Another strength of the current study was its use of universal, scripted counseling and documentation via the best practice alert. Provider discomfort discussing weight issues was identified as a barrier to counseling during study development, a finding in keeping with other research on this topic [23]. Interdisciplinary, collaborative development of scripted counseling focusing on a positive message was vital in overcoming provider concerns about the sensitivity of discussing weight with patients. Despite other evidence that provider advice about diet can be effective in impacting birth outcomes [24], counseling alone is not anticipated to be sufficient to ensure healthy gestational weight gain. The EMR tool is only a first step toward promoting consistent provider knowledge of current guidelines, promoting improved education for patients, providing individual feedback to providers regarding utilization and quality of care measures, and identifying women who may benefit from more intensive interventions to promote healthy gestational weight gain.

Although this study had a number of strengths, it also has limitations that suggest questions for further research. First, to maximize effectiveness of the intervention, the study design intentionally combined technological innovation via implementation of a best practice alert in the EMR with educational initiatives that exposed providers to the current IOM guidelines. Thus, the Hawthorne effect, a learning effect, and demand characteristics were all intentionally used to improve provider behavior regarding antenatal gestational weight gain counseling. The lack of control group prevents us from knowing definitively that the observed changes were a result of the intervention rather than some other change in the environment. Future research will be necessary to disentangle whether the best practice alert alone will result in sustained improvement in gestational weight gain counseling. The use of retrospective chart reviews to assess gestational weight gain counseling limited our outcome measure to counseling that was documented in the EMR. This may partially explain why counseling rates in this study were lower than has been found in some previous studies, i.e. the counseling rates reported here may under-report providers’ actual counseling rates to the extent that gestational weight gain is discussed but not documented. Future research should assess correspondence between provider behavior and documentation. Previous studies also have shown a discrepancy between providers’ and patients’ reports of gestational weight gain counseling [25]. Therefore, a further test of effectiveness would be to examine whether documented counseling using the best practice alert is linked to increased patient knowledge and internalization of gestational weight gain goals. Finally, provider fatigue regarding electronic notifications may have limited the uptake and use of the current intervention [26], in part explaining why post-intervention counseling was not universal.

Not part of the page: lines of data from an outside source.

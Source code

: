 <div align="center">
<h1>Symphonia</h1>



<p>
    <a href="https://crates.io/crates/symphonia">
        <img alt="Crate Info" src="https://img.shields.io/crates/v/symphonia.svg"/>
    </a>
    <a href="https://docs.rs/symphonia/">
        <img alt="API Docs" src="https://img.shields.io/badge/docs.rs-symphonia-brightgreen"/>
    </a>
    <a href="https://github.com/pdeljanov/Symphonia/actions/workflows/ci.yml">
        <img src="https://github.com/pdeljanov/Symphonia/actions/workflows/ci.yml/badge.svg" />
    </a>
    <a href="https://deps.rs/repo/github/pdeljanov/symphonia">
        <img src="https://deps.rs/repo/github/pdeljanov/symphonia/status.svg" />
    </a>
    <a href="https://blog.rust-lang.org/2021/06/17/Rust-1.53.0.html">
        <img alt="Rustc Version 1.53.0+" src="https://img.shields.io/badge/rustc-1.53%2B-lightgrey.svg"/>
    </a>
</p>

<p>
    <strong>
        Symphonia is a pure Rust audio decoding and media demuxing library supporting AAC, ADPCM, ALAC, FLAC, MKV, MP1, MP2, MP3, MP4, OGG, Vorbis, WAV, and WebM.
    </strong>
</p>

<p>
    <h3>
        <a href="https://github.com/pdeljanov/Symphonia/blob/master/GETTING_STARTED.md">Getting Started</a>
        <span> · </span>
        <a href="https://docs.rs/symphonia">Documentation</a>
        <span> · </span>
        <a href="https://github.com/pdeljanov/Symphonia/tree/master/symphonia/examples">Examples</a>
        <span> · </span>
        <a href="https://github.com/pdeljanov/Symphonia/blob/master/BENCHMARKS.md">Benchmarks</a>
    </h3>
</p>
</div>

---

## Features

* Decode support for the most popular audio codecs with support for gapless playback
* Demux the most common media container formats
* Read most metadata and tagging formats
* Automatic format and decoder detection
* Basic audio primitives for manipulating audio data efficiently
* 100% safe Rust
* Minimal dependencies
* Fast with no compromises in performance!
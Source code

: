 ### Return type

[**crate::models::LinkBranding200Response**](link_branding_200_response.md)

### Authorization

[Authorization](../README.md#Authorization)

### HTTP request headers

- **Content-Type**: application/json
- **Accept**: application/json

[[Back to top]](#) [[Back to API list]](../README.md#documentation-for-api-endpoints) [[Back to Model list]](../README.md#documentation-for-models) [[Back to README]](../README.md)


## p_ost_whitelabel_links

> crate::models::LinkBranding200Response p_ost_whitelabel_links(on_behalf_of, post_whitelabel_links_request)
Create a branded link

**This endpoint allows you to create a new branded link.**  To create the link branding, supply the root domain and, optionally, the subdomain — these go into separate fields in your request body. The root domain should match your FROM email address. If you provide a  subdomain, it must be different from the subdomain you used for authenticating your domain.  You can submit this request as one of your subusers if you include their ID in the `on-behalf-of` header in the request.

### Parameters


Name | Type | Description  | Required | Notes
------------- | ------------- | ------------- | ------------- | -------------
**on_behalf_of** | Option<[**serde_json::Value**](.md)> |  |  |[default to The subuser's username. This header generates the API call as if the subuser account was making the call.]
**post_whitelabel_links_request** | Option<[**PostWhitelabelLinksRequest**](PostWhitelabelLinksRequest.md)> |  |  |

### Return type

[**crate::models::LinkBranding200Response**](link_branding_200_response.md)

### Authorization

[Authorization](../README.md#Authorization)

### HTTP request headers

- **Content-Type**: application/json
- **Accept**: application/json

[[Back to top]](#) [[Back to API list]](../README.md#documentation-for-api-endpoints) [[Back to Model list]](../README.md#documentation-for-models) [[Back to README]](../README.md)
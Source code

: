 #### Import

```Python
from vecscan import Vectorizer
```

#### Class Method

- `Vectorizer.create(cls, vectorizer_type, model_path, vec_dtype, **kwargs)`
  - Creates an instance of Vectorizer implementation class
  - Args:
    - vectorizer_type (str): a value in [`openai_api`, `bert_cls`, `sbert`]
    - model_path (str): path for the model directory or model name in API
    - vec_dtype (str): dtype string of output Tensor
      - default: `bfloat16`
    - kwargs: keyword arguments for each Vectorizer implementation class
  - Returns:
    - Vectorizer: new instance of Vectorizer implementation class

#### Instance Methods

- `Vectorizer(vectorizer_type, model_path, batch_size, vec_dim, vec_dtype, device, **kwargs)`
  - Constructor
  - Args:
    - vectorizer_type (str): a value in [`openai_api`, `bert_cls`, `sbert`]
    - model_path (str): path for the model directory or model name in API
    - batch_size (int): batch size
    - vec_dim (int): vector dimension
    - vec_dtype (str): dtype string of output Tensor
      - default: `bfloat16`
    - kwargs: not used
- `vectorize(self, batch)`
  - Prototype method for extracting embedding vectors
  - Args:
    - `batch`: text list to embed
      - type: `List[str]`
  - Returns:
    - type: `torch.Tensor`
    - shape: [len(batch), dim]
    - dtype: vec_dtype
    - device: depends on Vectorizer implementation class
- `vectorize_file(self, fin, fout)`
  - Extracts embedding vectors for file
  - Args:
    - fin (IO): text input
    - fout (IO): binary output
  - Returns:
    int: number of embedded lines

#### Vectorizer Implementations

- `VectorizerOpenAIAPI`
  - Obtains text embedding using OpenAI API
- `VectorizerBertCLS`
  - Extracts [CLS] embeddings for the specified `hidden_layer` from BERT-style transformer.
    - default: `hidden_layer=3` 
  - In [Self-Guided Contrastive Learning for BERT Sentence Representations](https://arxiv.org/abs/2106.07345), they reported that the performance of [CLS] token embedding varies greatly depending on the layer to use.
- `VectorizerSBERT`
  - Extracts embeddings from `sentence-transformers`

Next steps should include testing whether the EMR intervention is linked to improvements in measurable patient screening rates and outcomes such as increasing nutrition referrals and early diabetes screening for overweight/obese gravidas, increasing the proportion of women achieving healthy gestational weight gain, and improving key pregnancy-associated maternal and child health outcomes.

Conclusions

Introduction of an educational best practice alert into the EMR resulted in significant improvement in rates of antenatal gestational weight gain counseling consistent with 2009 IOM guidelines. This study suggests that the EMR is an effective tool for improving the consistency and accuracy of antenatal gestational weight gain counseling and highlights the potential of EMRs to improve patient care via meaningful use initiatives.